Return every line of the records that includes the string "carlos".

#####

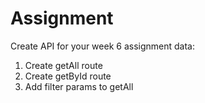 # Assignment

Create API for your week 6 assignment data:

1. Create getAll route
2. Create getById route
3. Add filter params to getAll
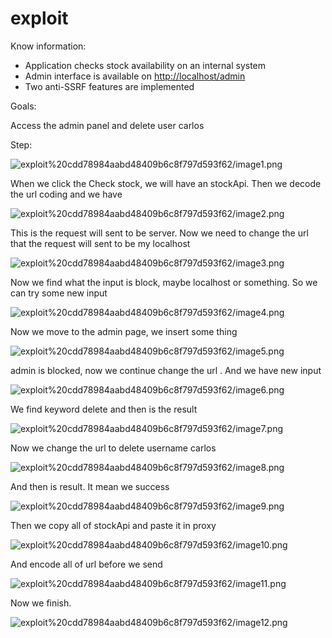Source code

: # exploit

Know information:

- Application checks stock availability on an internal system
- Admin interface is available on [http://localhost/admin](http://localhost/admin)
- Two anti-SSRF features are implemented

Goals:

Access the admin panel and delete user carlos

Step:

![exploit%20cdd78984aabd48409b6c8f797d593f62/image1.png](exploit%20cdd78984aabd48409b6c8f797d593f62/image1.png)

When we click the Check stock, we will have an stockApi. Then we decode the url coding and we have

![exploit%20cdd78984aabd48409b6c8f797d593f62/image2.png](exploit%20cdd78984aabd48409b6c8f797d593f62/image2.png)

This is the request will sent to be server. Now we need to change the url that the request will sent to be my localhost

![exploit%20cdd78984aabd48409b6c8f797d593f62/image3.png](exploit%20cdd78984aabd48409b6c8f797d593f62/image3.png)

Now we find what the input is block, maybe localhost or something. So we can try some new input

![exploit%20cdd78984aabd48409b6c8f797d593f62/image4.png](exploit%20cdd78984aabd48409b6c8f797d593f62/image4.png)

Now we move to the admin page, we insert some thing

![exploit%20cdd78984aabd48409b6c8f797d593f62/image5.png](exploit%20cdd78984aabd48409b6c8f797d593f62/image5.png)

admin is blocked, now we continue change the url . And we have new input

![exploit%20cdd78984aabd48409b6c8f797d593f62/image6.png](exploit%20cdd78984aabd48409b6c8f797d593f62/image6.png)

We find keyword delete and then is the result

![exploit%20cdd78984aabd48409b6c8f797d593f62/image7.png](exploit%20cdd78984aabd48409b6c8f797d593f62/image7.png)

Now we change the url to delete username carlos

![exploit%20cdd78984aabd48409b6c8f797d593f62/image8.png](exploit%20cdd78984aabd48409b6c8f797d593f62/image8.png)

And then is result. It mean we success

![exploit%20cdd78984aabd48409b6c8f797d593f62/image9.png](exploit%20cdd78984aabd48409b6c8f797d593f62/image9.png)

Then we copy all of stockApi and paste it in proxy

![exploit%20cdd78984aabd48409b6c8f797d593f62/image10.png](exploit%20cdd78984aabd48409b6c8f797d593f62/image10.png)

And encode all of url before we send

![exploit%20cdd78984aabd48409b6c8f797d593f62/image11.png](exploit%20cdd78984aabd48409b6c8f797d593f62/image11.png)

Now we finish.

![exploit%20cdd78984aabd48409b6c8f797d593f62/image12.png](exploit%20cdd78984aabd48409b6c8f797d593f62/image12.png)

#####

- Exercise output -
Access the admin panel and delete user carlos
Now we change the url to delete username carlos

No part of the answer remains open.